Es gehört zu den Tarifritualen in Deutschland,
dass jede Gewerkschaft zu Beginn einer Lohnrunde zunächst eine
besonders hohe Forderung erhebt, die bar jeder wirtschaftlichen
Vernunft zu sein scheint, um in den Verhandlungen dann aber doch
klein beizugeben. So war das zumindest in jüngster Zeit. Die
Tarifentwicklung in Deutschland wird deshalb selbst von
gewerkschaftskritischen Ökonomen als durchaus moderat bezeichnet.

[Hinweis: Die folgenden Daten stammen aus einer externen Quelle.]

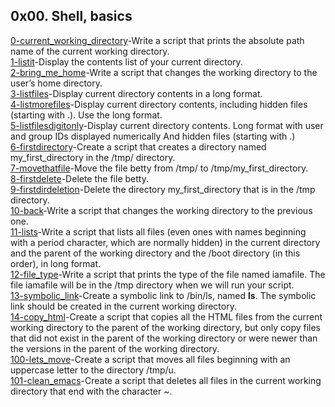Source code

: ## 0x00. Shell, basics
[0-current_working_directory](https://github.com/dailyheal/alx-system_engineering-devops/blob/master/0x00-shell_basics/0-current_working_directory)-Write a script that prints the absolute path name of the current working directory.<br/>
[1-listit](https://github.com/dailyheal/alx-system_engineering-devops/blob/master/0x00-shell_basics/1-listit)-Display the contents list of your current directory.<br/>
[2-bring_me_home](https://github.com/dailyheal/alx-system_engineering-devops/blob/master/0x00-shell_basics/2-bring_me_home)-Write a script that changes the working directory to the user’s home directory.<br/>
[3-listfiles](https://github.com/dailyheal/alx-system_engineering-devops/blob/master/0x00-shell_basics/3-listfiles)-Display current directory contents in a long format.<br/>
[4-listmorefiles](https://github.com/dailyheal/alx-system_engineering-devops/blob/master/0x00-shell_basics/4-listmorefiles)-Display current directory contents, including hidden files (starting with .). Use the long format.<br/>
[5-listfilesdigitonly](https://github.com/dailyheal/alx-system_engineering-devops/blob/master/0x00-shell_basics/5-listfilesdigitonly)-Display current directory contents. Long format with user and group IDs displayed numerically And hidden files (starting with .) <br/>
[6-firstdirectory](https://github.com/dailyheal/alx-system_engineering-devops/blob/master/0x00-shell_basics/6-firstdirectory)-Create a script that creates a directory named my_first_directory in the /tmp/ directory.<br/>
[7-movethatfile](https://github.com/dailyheal/alx-system_engineering-devops/blob/master/0x00-shell_basics/7-movethatfile)-Move the file betty from /tmp/ to /tmp/my_first_directory. <br/>
[8-firstdelete](https://github.com/dailyheal/alx-system_engineering-devops/blob/master/0x00-shell_basics/8-firstdelete)-Delete the file betty. <br/>
[9-firstdirdeletion](https://github.com/dailyheal/alx-system_engineering-devops/blob/master/0x00-shell_basics/9-firstdirdeletion)-Delete the directory my_first_directory that is in the /tmp directory.<br/>
[10-back](https://github.com/dailyheal/alx-system_engineering-devops/blob/master/0x00-shell_basics/10-back)-Write a script that changes the working directory to the previous one.<br/>
[11-lists](https://github.com/dailyheal/alx-system_engineering-devops/blob/master/0x00-shell_basics/11-lists)-Write a script that lists all files (even ones with names beginning with a period character, which are normally hidden) in the current directory and the parent of the working directory and the /boot directory (in this order), in long format.<br/>
[12-file_type](https://github.com/dailyheal/alx-system_engineering-devops/blob/master/0x00-shell_basics/12-file_type)-Write a script that prints the type of the file named iamafile. The file iamafile will be in the /tmp directory when we will run your script.<br/>
[13-symbolic_link](https://github.com/dailyheal/alx-system_engineering-devops/blob/master/0x00-shell_basics/13-symbolic_link)-Create a symbolic link to /bin/ls, named __ls__. The symbolic link should be created in the current working directory.<br/>
[14-copy_html](https://github.com/dailyheal/alx-system_engineering-devops/blob/master/0x00-shell_basics/14-copy_html)-Create a script that copies all the HTML files from the current working directory to the parent of the working directory, but only copy files that did not exist in the parent of the working directory or were newer than the versions in the parent of the working directory.<br/>
[100-lets_move](https://github.com/dailyheal/alx-system_engineering-devops/blob/master/0x00-shell_basics/100-lets_move)-Create a script that moves all files beginning with an uppercase letter to the directory /tmp/u.<br/>
[101-clean_emacs](https://github.com/dailyheal/alx-system_engineering-devops/blob/master/0x00-shell_basics/101-clean_emacs)-Create a script that deletes all files in the current working directory that end with the character ~.
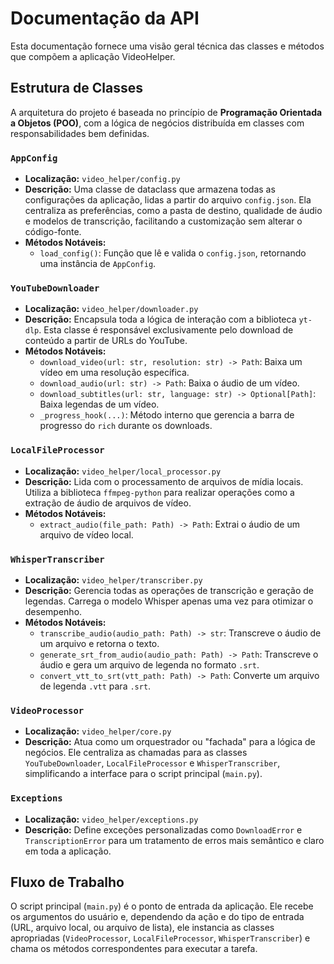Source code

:# Documentação da API

Esta documentação fornece uma visão geral técnica das classes e métodos que compõem a aplicação VideoHelper.

## Estrutura de Classes

A arquitetura do projeto é baseada no princípio de **Programação Orientada a Objetos (POO)**, com a lógica de negócios distribuída em classes com responsabilidades bem definidas.

### `AppConfig`

- **Localização:** `video_helper/config.py`
- **Descrição:** Uma classe de dataclass que armazena todas as configurações da aplicação, lidas a partir do arquivo `config.json`. Ela centraliza as preferências, como a pasta de destino, qualidade de áudio e modelos de transcrição, facilitando a customização sem alterar o código-fonte.
- **Métodos Notáveis:**
  - `load_config()`: Função que lê e valida o `config.json`, retornando uma instância de `AppConfig`.

### `YouTubeDownloader`

- **Localização:** `video_helper/downloader.py`
- **Descrição:** Encapsula toda a lógica de interação com a biblioteca `yt-dlp`. Esta classe é responsável exclusivamente pelo download de conteúdo a partir de URLs do YouTube.
- **Métodos Notáveis:**
  - `download_video(url: str, resolution: str) -> Path`: Baixa um vídeo em uma resolução específica.
  - `download_audio(url: str) -> Path`: Baixa o áudio de um vídeo.
  - `download_subtitles(url: str, language: str) -> Optional[Path]`: Baixa legendas de um vídeo.
  - `_progress_hook(...)`: Método interno que gerencia a barra de progresso do `rich` durante os downloads.

### `LocalFileProcessor`

- **Localização:** `video_helper/local_processor.py`
- **Descrição:** Lida com o processamento de arquivos de mídia locais. Utiliza a biblioteca `ffmpeg-python` para realizar operações como a extração de áudio de arquivos de vídeo.
- **Métodos Notáveis:**
  - `extract_audio(file_path: Path) -> Path`: Extrai o áudio de um arquivo de vídeo local.

### `WhisperTranscriber`

- **Localização:** `video_helper/transcriber.py`
- **Descrição:** Gerencia todas as operações de transcrição e geração de legendas. Carrega o modelo Whisper apenas uma vez para otimizar o desempenho.
- **Métodos Notáveis:**
  - `transcribe_audio(audio_path: Path) -> str`: Transcreve o áudio de um arquivo e retorna o texto.
  - `generate_srt_from_audio(audio_path: Path) -> Path`: Transcreve o áudio e gera um arquivo de legenda no formato `.srt`.
  - `convert_vtt_to_srt(vtt_path: Path) -> Path`: Converte um arquivo de legenda `.vtt` para `.srt`.

### `VideoProcessor`

- **Localização:** `video_helper/core.py`
- **Descrição:** Atua como um orquestrador ou "fachada" para a lógica de negócios. Ele centraliza as chamadas para as classes `YouTubeDownloader`, `LocalFileProcessor` e `WhisperTranscriber`, simplificando a interface para o script principal (`main.py`).

### `Exceptions`

- **Localização:** `video_helper/exceptions.py`
- **Descrição:** Define exceções personalizadas como `DownloadError` e `TranscriptionError` para um tratamento de erros mais semântico e claro em toda a aplicação.

## Fluxo de Trabalho
O script principal (`main.py`) é o ponto de entrada da aplicação. Ele recebe os argumentos do usuário e, dependendo da ação e do tipo de entrada (URL, arquivo local, ou arquivo de lista), ele instancia as classes apropriadas (`VideoProcessor`, `LocalFileProcessor`, `WhisperTranscriber`) e chama os métodos correspondentes para executar a tarefa.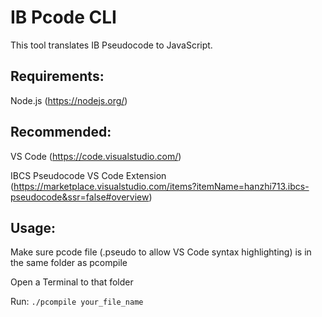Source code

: # IB Pcode CLI

This tool translates IB Pseudocode to JavaScript.

## Requirements:
Node.js (https://nodejs.org/)

## Recommended:
VS Code (https://code.visualstudio.com/)

IBCS Pseudocode VS Code Extension (https://marketplace.visualstudio.com/items?itemName=hanzhi713.ibcs-pseudocode&ssr=false#overview)

## Usage:
Make sure pcode file (.pseudo to allow VS Code syntax highlighting) is in the same folder as pcompile

Open a Terminal to that folder

Run:
    `./pcompile your_file_name`
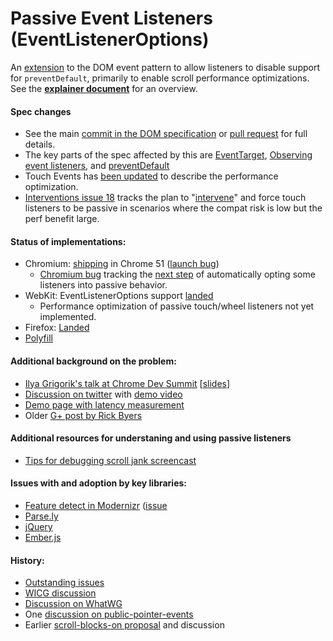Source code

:# Passive Event Listeners (EventListenerOptions)
An [extension](https://dom.spec.whatwg.org/#dictdef-eventlisteneroptions) to the DOM event pattern to allow listeners to disable support for `preventDefault`, primarily to enable scroll performance optimizations.  See the [**explainer document**](https://github.com/WICG/EventListenerOptions/blob/gh-pages/explainer.md) for an overview.

#### Spec changes
 * See the main [commit in the DOM specification](https://github.com/whatwg/dom/commit/253a21b8e78e37447c47983916a7cf39c4f6a3c5) or [pull request](https://github.com/whatwg/dom/pull/82) for full details.
 * The key parts of the spec affected by this are [EventTarget](https://dom.spec.whatwg.org/#eventtarget), [Observing event listeners](https://dom.spec.whatwg.org/#observing-event-listeners), and [preventDefault](https://dom.spec.whatwg.org/#dom-event-preventdefault)
 * Touch Events has [been updated](http://w3c.github.io/touch-events/#cancelability) to describe the performance optimization.
 * [Interventions issue 18](https://github.com/WICG/interventions/issues/18) tracks the plan to "[intervene](bit.ly/user-agent-intervention)" and force touch listeners to be passive in scenarios where the compat risk is low but the perf benefit large.
 
#### Status of implementations:
 * Chromium: [shipping](https://www.chromestatus.com/features/5745543795965952) in Chrome 51 ([launch bug](https://bugs.chromium.org/p/chromium/issues/detail?id=489802))
   * [Chromium bug](https://bugs.chromium.org/p/chromium/issues/detail?id=599609) tracking the [next step](https://github.com/WICG/interventions/issues/18) of automatically opting some listeners into passive behavior.
 * WebKit: EventListenerOptions support [landed](https://bugs.webkit.org/show_bug.cgi?id=149466)
   * Performance optimization of passive touch/wheel listeners not yet implemented. 
 * Firefox: [Landed](https://bugzilla.mozilla.org/show_bug.cgi?id=1266066)
 * [Polyfill](EventListenerOptions.polyfill.js)

#### Additional background on the problem:
 * [Ilya Grigorik's talk at Chrome Dev Summit](https://www.youtube.com/watch?v=NrEjkflqPxQ&feature=youtu.be&t=557) [[slides](https://docs.google.com/presentation/d/1WdMyLpuI93TR_w0fvKqFlUGPcLk3A4UJ2sBuUkeFcwU/present?slide=id.g7299ef155_0_7)]
 * [Discussion on twitter](https://twitter.com/RickByers/status/719736672523407360) with [demo video](https://www.youtube.com/watch?v=NPM6172J22g)
 * [Demo page with latency measurement](https://rbyers.github.io/scroll-latency.html)
 * Older [G+ post by Rick Byers](https://plus.google.com/+RickByers/posts/cmzrtyBYPQc)

#### Additional resources for understaning and using passive listeners
  * [Tips for debugging scroll jank screencast](https://www.youtube.com/watch?v=6-D_3yx_KVI)

#### Issues with and adoption by key libraries:
  * [Feature detect in Modernizr](https://github.com/Modernizr/Modernizr/blob/master/feature-detects/dom/passiveeventlisteners.js) ([issue](https://github.com/Modernizr/Modernizr/issues/1894) 
  * [Parse.ly](https://github.com/Parsely/time-engaged/issues/3)
  * [jQuery](https://github.com/jquery/jquery/issues/2871)
  * [Ember.js](https://github.com/emberjs/ember.js/issues/12783)

#### History:
 * [Outstanding issues](https://github.com/WICG/EventListenerOptions/issues?q=is%3Aissue)
 * [WICG discussion](https://discourse.wicg.io/t/eventlisteneroptions-and-passive-event-listeners-move-to-wicg/1386/13)
 * [Discussion on WhatWG](https://lists.w3.org/Archives/Public/public-whatwg-archive/2015Jul/0018.html)
 * One [discussion on public-pointer-events](https://lists.w3.org/Archives/Public/public-pointer-events/2015AprJun/0042.html)
 * Earlier [scroll-blocks-on proposal](https://docs.google.com/document/d/1aOQRw76C0enLBd0mCG_-IM6bso7DxXwvqTiRWgNdTn8/edit#heading=h.wi06xpj70hhd) and discussion
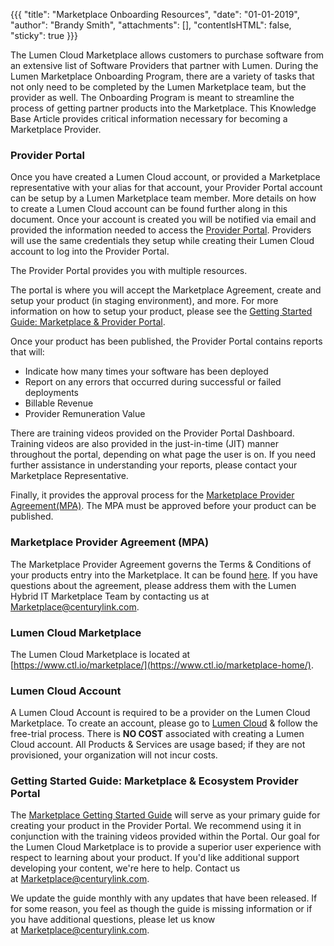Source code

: {{{
"title": "Marketplace Onboarding Resources",
"date": "01-01-2019",
"author": "Brandy Smith",
"attachments": [],
"contentIsHTML": false,
"sticky": true
}}}

The Lumen Cloud Marketplace allows customers to purchase software from an extensive list of Software Providers that partner with Lumen. During the Lumen Marketplace Onboarding Program, there are a variety of tasks that not only need to be completed by the Lumen Marketplace team, but the provider as well. The Onboarding Program is meant to streamline the process of getting partner products into the Marketplace. This Knowledge Base Article provides critical information necessary for becoming a Marketplace Provider.

### Provider Portal

Once you have created a Lumen Cloud account, or provided a Marketplace representative with your alias for that account, your Provider Portal account can be setup by a Lumen Marketplace team member. More details on how to create a Lumen Cloud account can be found further along in this document. Once your account is created you will be notified via email and provided the information needed to access the [Provider Portal](https://provider-portal.ctl.io/). Providers will use the same credentials they setup while creating their Lumen Cloud account to log into the Provider Portal.

The Provider Portal provides you with multiple resources.

The portal is where you will accept the Marketplace Agreement, create and setup your product (in staging environment), and more. For more information on how to setup your product, please see the [Getting Started Guide: Marketplace & Provider Portal](getting-started-guide-marketplace-ecosystem-provider-portal.md).

Once your product has been published, the Provider Portal contains reports that will:

  * Indicate how many times your software has been deployed
  * Report on any errors that occurred during successful or failed deployments
  * Billable Revenue
  * Provider Remuneration Value

There are training videos provided on the Provider Portal Dashboard. Training videos are also provided in the just-in-time (JIT) manner throughout the portal, depending on what page the user is on. If you need further assistance in understanding your reports, please contact your Marketplace Representative.

Finally, it provides the approval process for the [Marketplace Provider Agreement(MPA)](https://www.ctl.io/legal/marketplace/). The MPA must be approved before your product can be published.

### Marketplace Provider Agreement (MPA)

The Marketplace Provider Agreement governs the Terms & Conditions of your products entry into the Marketplace. It can be found [here](https://www.ctl.io/legal/marketplace/). If you have questions about the agreement, please address them with the Lumen Hybrid IT Marketplace Team by contacting us at [Marketplace@centurylink.com](mailto:Marketplace@centurylink.com).

### Lumen Cloud Marketplace

The Lumen Cloud Marketplace is located at [https://www.ctl.io/marketplace/](https://www.ctl.io/marketplace-home/).

### Lumen Cloud Account

A Lumen Cloud Account is required to be a provider on the Lumen Cloud Marketplace. To create an account, please go to [Lumen Cloud](https://www.ctl.io/free-trial/) & follow the free-trial process. There is **NO COST** associated with creating a Lumen Cloud account. All Products & Services are usage based; if they are not provisioned, your organization will not incur costs.

### Getting Started Guide: Marketplace & Ecosystem Provider Portal

The [Marketplace Getting Started Guide](getting-started-guide-marketplace-ecosystem-provider-portal.md) will serve as your primary guide for creating your product in the Provider Portal. We recommend using it in conjunction with the training videos provided within the Portal. Our goal for the Lumen Cloud Marketplace is to provide a superior user experience with respect to learning about your product. If you'd like additional support developing your content, we're here to help. Contact us at [Marketplace@centurylink.com](mailto:Marketplace@centurylink.com).

We update the guide monthly with any updates that have been released. If for some reason, you feel as though the guide is missing information or if you have additional questions, please let us know at [Marketplace@centurylink.com](mailto:Marketplace@centurylink.com).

Öffnungsklauseln erlauben einzelnen Unternehmen zudem eine Abweichung
vom Tarifgefüge nach unten, sofern der Verlust von Arbeitsplätzen
droht. Die große Zahl solcher Sondervereinbarungen zeigt, dass die
Tariflandschaft weiter aufgebrochen wurde und die vielkritisierten
Flächentarifverträge längst an Bindungswirkung verloren haben.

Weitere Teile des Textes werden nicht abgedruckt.